About this task ▸ Give back the data in full. Leave nothing out.

(Collected data)
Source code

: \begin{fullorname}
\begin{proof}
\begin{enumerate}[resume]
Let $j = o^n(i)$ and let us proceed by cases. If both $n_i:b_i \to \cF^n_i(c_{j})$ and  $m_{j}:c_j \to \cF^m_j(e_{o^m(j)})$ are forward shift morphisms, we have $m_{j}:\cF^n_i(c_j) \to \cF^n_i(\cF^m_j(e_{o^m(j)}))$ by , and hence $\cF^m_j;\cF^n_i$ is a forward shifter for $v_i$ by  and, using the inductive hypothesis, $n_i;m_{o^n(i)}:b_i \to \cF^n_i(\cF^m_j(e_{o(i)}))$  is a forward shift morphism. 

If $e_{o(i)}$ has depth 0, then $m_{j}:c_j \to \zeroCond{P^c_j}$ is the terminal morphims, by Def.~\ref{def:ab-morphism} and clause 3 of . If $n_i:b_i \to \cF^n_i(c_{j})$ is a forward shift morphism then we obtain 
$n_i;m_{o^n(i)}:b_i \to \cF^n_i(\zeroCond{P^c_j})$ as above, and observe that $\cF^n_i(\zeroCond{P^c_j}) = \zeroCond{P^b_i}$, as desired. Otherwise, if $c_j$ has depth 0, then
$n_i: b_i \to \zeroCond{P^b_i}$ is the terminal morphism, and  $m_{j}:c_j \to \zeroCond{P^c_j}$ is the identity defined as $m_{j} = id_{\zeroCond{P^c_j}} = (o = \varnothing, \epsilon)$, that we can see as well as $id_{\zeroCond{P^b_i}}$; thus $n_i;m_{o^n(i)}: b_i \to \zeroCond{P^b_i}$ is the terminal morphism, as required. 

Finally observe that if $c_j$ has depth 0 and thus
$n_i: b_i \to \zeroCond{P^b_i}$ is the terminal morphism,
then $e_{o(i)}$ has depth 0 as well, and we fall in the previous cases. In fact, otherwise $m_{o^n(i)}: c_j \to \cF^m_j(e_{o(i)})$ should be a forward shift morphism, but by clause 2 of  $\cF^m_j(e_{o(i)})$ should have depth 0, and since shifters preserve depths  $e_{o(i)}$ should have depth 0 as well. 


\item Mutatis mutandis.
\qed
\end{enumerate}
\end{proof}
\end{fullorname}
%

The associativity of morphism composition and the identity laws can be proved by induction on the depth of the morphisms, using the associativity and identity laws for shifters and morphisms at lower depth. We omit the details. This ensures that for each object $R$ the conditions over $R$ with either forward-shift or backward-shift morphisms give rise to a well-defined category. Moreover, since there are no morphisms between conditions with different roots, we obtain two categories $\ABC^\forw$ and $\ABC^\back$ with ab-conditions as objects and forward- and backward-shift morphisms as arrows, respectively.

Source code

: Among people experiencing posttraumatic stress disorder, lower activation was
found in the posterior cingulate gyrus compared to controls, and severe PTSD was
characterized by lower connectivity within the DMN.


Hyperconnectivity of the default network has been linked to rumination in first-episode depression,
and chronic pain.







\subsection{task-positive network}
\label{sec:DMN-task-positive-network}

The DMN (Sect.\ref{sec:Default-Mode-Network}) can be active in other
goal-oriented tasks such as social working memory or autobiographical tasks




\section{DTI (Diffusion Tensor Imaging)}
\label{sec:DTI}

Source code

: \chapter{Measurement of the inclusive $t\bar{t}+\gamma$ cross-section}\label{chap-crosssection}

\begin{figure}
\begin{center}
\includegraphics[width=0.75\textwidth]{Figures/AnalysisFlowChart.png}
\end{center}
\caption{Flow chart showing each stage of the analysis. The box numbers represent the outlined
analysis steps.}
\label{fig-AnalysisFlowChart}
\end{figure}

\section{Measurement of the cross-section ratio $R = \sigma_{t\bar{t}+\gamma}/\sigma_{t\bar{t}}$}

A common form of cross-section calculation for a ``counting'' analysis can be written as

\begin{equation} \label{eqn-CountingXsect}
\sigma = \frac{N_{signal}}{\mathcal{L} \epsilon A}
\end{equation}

Answer area ▸
Source code

: \begin{fullorname}
\begin{proof}
\begin{enumerate}[resume]
Let $j = o^n(i)$ and let us proceed by cases. If both $n_i:b_i \to \cF^n_i(c_{j})$ and  $m_{j}:c_j \to \cF^m_j(e_{o^m(j)})$ are forward shift morphisms, we have $m_{j}:\cF^n_i(c_j) \to \cF^n_i(\cF^m_j(e_{o^m(j)}))$ by , and hence $\cF^m_j;\cF^n_i$ is a forward shifter for $v_i$ by  and, using the inductive hypothesis, $n_i;m_{o^n(i)}:b_i \to \cF^n_i(\cF^m_j(e_{o(i)}))$  is a forward shift morphism. 

If $e_{o(i)}$ has depth 0, then $m_{j}:c_j \to \zeroCond{P^c_j}$ is the terminal morphims, by Def.~\ref{def:ab-morphism} and clause 3 of . If $n_i:b_i \to \cF^n_i(c_{j})$ is a forward shift morphism then we obtain 
$n_i;m_{o^n(i)}:b_i \to \cF^n_i(\zeroCond{P^c_j})$ as above, and observe that $\cF^n_i(\zeroCond{P^c_j}) = \zeroCond{P^b_i}$, as desired. Otherwise, if $c_j$ has depth 0, then
$n_i: b_i \to \zeroCond{P^b_i}$ is the terminal morphism, and  $m_{j}:c_j \to \zeroCond{P^c_j}$ is the identity defined as $m_{j} = id_{\zeroCond{P^c_j}} = (o = \varnothing, \epsilon)$, that we can see as well as $id_{\zeroCond{P^b_i}}$; thus $n_i;m_{o^n(i)}: b_i \to \zeroCond{P^b_i}$ is the terminal morphism, as required. 

Finally observe that if $c_j$ has depth 0 and thus
$n_i: b_i \to \zeroCond{P^b_i}$ is the terminal morphism,
then $e_{o(i)}$ has depth 0 as well, and we fall in the previous cases. In fact, otherwise $m_{o^n(i)}: c_j \to \cF^m_j(e_{o(i)})$ should be a forward shift morphism, but by clause 2 of  $\cF^m_j(e_{o(i)})$ should have depth 0, and since shifters preserve depths  $e_{o(i)}$ should have depth 0 as well. 


\item Mutatis mutandis.
\qed
\end{enumerate}
\end{proof}
\end{fullorname}
%

The associativity of morphism composition and the identity laws can be proved by induction on the depth of the morphisms, using the associativity and identity laws for shifters and morphisms at lower depth. We omit the details. This ensures that for each object $R$ the conditions over $R$ with either forward-shift or backward-shift morphisms give rise to a well-defined category. Moreover, since there are no morphisms between conditions with different roots, we obtain two categories $\ABC^\forw$ and $\ABC^\back$ with ab-conditions as objects and forward- and backward-shift morphisms as arrows, respectively.

Source code

: Among people experiencing posttraumatic stress disorder, lower activation was
found in the posterior cingulate gyrus compared to controls, and severe PTSD was
characterized by lower connectivity within the DMN.


Hyperconnectivity of the default network has been linked to rumination in first-episode depression,
and chronic pain.







\subsection{task-positive network}
\label{sec:DMN-task-positive-network}

The DMN (Sect.\ref{sec:Default-Mode-Network}) can be active in other
goal-oriented tasks such as social working memory or autobiographical tasks




\section{DTI (Diffusion Tensor Imaging)}
\label{sec:DTI}

Source code

: \chapter{Measurement of the inclusive $t\bar{t}+\gamma$ cross-section}\label{chap-crosssection}

\begin{figure}
\begin{center}
\includegraphics[width=0.75\textwidth]{Figures/AnalysisFlowChart.png}
\end{center}
\caption{Flow chart showing each stage of the analysis. The box numbers represent the outlined
analysis steps.}
\label{fig-AnalysisFlowChart}
\end{figure}

\section{Measurement of the cross-section ratio $R = \sigma_{t\bar{t}+\gamma}/\sigma_{t\bar{t}}$}

A common form of cross-section calculation for a ``counting'' analysis can be written as

\begin{equation} \label{eqn-CountingXsect}
\sigma = \frac{N_{signal}}{\mathcal{L} \epsilon A}
\end{equation}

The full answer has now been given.